Dataset entries:

══════

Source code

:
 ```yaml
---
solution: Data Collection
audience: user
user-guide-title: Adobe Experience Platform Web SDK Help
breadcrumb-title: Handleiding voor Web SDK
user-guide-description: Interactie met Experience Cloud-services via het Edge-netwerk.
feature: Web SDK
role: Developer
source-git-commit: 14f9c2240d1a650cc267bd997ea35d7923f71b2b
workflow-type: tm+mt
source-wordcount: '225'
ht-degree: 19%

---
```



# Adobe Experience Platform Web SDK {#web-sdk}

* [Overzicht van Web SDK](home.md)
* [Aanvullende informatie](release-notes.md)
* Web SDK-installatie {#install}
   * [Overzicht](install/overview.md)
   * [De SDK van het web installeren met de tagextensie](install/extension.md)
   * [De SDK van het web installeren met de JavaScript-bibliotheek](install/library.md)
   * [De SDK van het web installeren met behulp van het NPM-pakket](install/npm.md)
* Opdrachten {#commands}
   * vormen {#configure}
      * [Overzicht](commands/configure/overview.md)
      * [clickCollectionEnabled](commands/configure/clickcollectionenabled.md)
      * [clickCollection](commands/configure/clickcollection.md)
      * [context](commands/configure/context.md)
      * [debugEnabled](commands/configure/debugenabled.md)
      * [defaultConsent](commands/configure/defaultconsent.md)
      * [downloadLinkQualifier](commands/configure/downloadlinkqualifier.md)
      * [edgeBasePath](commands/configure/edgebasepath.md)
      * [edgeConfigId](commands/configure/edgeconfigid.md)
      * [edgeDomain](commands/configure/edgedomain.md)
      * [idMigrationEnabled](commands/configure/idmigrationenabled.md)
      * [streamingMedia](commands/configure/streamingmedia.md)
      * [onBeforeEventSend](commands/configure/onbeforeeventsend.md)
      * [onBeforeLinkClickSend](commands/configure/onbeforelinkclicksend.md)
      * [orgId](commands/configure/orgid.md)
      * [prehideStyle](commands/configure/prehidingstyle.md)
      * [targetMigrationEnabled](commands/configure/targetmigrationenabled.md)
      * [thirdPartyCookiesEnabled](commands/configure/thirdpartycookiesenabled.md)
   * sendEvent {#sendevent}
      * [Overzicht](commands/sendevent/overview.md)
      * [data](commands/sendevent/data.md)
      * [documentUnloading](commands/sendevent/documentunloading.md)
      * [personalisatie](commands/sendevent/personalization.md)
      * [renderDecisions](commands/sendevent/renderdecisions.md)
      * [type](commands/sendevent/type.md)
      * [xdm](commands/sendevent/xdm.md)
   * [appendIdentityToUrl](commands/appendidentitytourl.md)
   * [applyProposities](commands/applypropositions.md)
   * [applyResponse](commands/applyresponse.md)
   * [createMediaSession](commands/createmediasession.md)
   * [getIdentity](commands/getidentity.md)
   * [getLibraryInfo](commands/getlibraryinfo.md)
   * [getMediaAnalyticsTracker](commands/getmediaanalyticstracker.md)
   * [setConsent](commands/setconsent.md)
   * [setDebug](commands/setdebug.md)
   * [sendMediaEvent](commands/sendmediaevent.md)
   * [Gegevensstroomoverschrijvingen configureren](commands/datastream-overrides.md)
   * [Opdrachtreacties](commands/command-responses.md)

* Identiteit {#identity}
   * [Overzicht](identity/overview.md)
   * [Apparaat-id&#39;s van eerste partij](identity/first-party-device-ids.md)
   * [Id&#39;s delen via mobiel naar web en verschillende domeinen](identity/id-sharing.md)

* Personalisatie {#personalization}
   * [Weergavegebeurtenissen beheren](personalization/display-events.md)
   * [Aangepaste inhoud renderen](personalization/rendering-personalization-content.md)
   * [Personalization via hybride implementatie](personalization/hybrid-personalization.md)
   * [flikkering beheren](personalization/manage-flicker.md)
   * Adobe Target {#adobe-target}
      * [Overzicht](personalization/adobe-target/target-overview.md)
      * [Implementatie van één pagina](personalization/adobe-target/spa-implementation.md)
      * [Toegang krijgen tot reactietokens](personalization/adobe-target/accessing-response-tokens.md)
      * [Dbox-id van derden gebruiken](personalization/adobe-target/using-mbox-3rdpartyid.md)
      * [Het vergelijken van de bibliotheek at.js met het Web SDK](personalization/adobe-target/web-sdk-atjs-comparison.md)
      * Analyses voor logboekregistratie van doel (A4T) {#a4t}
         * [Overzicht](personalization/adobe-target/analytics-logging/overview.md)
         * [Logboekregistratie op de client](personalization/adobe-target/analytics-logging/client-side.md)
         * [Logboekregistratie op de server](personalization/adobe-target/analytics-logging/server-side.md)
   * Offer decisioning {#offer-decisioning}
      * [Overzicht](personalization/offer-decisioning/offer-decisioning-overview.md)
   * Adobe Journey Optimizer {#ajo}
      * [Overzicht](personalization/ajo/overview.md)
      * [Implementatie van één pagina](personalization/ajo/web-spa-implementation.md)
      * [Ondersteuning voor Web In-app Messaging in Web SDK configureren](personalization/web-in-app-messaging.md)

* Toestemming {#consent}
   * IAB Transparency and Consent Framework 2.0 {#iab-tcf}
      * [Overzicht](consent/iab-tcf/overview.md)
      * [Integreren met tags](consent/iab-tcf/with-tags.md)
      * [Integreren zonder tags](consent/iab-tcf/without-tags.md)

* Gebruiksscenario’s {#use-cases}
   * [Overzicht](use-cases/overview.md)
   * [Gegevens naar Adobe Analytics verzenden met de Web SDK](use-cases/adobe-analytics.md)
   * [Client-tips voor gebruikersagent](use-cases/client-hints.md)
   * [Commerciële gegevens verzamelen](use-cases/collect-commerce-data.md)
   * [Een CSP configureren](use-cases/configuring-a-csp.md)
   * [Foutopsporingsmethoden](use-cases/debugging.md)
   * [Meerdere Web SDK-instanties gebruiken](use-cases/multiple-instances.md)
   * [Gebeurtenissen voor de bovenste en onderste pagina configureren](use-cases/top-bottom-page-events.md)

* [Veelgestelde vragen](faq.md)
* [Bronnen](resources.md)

══════

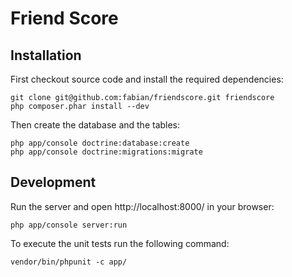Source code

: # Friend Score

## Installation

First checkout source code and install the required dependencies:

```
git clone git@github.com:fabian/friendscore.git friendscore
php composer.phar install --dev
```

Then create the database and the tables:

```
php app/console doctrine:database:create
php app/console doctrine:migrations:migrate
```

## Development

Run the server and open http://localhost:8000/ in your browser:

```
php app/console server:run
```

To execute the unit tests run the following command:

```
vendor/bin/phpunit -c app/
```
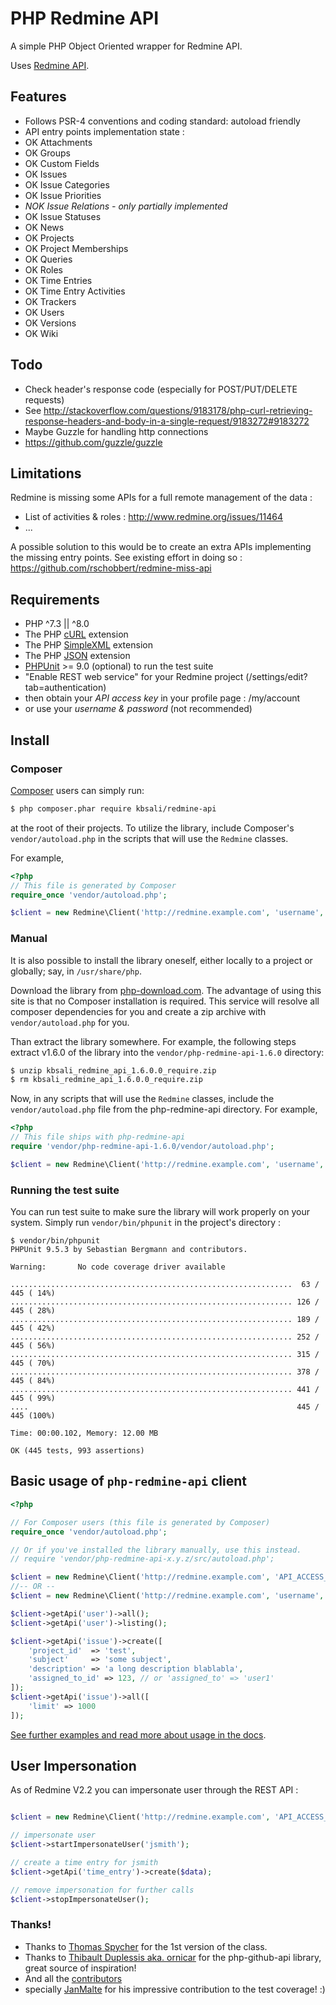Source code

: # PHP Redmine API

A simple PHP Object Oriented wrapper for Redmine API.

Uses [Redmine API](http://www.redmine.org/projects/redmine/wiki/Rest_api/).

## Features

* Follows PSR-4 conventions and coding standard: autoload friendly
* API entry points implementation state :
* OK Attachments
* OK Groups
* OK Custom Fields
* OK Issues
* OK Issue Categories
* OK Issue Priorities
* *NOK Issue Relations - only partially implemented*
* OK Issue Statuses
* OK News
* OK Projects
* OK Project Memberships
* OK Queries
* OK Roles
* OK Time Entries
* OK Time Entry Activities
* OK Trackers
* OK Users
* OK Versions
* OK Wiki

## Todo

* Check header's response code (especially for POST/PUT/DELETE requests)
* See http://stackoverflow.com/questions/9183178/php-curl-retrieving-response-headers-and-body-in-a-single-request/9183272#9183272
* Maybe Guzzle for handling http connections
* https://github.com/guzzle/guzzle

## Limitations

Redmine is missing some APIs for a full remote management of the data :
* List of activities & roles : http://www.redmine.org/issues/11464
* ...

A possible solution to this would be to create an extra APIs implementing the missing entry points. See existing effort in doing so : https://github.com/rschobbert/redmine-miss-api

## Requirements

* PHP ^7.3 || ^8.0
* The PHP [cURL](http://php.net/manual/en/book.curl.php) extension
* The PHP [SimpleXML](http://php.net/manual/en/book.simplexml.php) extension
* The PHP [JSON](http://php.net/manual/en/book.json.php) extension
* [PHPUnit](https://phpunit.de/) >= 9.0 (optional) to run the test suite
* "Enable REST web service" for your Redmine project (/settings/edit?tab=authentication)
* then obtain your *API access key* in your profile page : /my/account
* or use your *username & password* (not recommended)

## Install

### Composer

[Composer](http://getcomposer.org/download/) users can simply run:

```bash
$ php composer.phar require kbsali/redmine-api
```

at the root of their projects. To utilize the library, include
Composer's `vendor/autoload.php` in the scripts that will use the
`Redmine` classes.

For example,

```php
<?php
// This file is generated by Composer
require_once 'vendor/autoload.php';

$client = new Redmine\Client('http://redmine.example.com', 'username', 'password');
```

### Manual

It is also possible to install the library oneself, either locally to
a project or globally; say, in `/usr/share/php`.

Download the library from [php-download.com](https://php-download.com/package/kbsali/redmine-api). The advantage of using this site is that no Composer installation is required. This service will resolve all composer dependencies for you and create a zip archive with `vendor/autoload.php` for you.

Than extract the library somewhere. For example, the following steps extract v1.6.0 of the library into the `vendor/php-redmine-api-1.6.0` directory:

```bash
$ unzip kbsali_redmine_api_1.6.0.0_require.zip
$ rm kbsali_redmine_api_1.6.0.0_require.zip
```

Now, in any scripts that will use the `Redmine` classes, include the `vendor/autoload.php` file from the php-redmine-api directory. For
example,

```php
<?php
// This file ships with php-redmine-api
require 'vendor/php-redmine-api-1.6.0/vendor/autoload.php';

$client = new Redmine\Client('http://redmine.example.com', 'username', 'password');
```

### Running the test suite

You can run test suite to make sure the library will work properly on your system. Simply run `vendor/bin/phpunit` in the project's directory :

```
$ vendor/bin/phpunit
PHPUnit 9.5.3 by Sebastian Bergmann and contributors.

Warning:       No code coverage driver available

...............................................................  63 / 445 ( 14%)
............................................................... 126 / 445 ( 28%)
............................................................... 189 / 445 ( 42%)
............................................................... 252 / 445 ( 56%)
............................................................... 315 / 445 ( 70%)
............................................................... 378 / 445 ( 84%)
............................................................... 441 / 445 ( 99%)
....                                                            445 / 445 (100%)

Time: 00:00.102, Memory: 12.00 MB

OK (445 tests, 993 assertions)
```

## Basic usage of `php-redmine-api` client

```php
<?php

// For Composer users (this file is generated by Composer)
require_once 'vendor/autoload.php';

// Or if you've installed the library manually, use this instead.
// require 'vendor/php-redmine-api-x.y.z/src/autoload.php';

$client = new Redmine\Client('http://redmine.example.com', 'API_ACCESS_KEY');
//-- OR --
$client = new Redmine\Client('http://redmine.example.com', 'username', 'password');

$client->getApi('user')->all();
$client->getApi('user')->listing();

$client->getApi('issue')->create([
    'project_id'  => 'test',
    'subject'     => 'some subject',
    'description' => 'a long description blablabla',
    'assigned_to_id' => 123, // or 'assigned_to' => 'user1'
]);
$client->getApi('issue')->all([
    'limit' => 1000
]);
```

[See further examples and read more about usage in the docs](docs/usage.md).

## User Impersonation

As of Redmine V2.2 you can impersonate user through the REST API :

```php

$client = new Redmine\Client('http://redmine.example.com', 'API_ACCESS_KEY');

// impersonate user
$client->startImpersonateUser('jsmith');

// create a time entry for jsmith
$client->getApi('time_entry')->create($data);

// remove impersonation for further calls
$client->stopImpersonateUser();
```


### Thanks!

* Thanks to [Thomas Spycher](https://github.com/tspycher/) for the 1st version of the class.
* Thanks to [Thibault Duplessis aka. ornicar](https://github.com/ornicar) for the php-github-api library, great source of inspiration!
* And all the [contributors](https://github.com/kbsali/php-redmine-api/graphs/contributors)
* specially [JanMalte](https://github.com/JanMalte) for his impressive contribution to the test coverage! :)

══════

Gather each line of the records holding the string "phar".

php composer.phar install --dev
$ php composer.phar require kbsali/redmine-api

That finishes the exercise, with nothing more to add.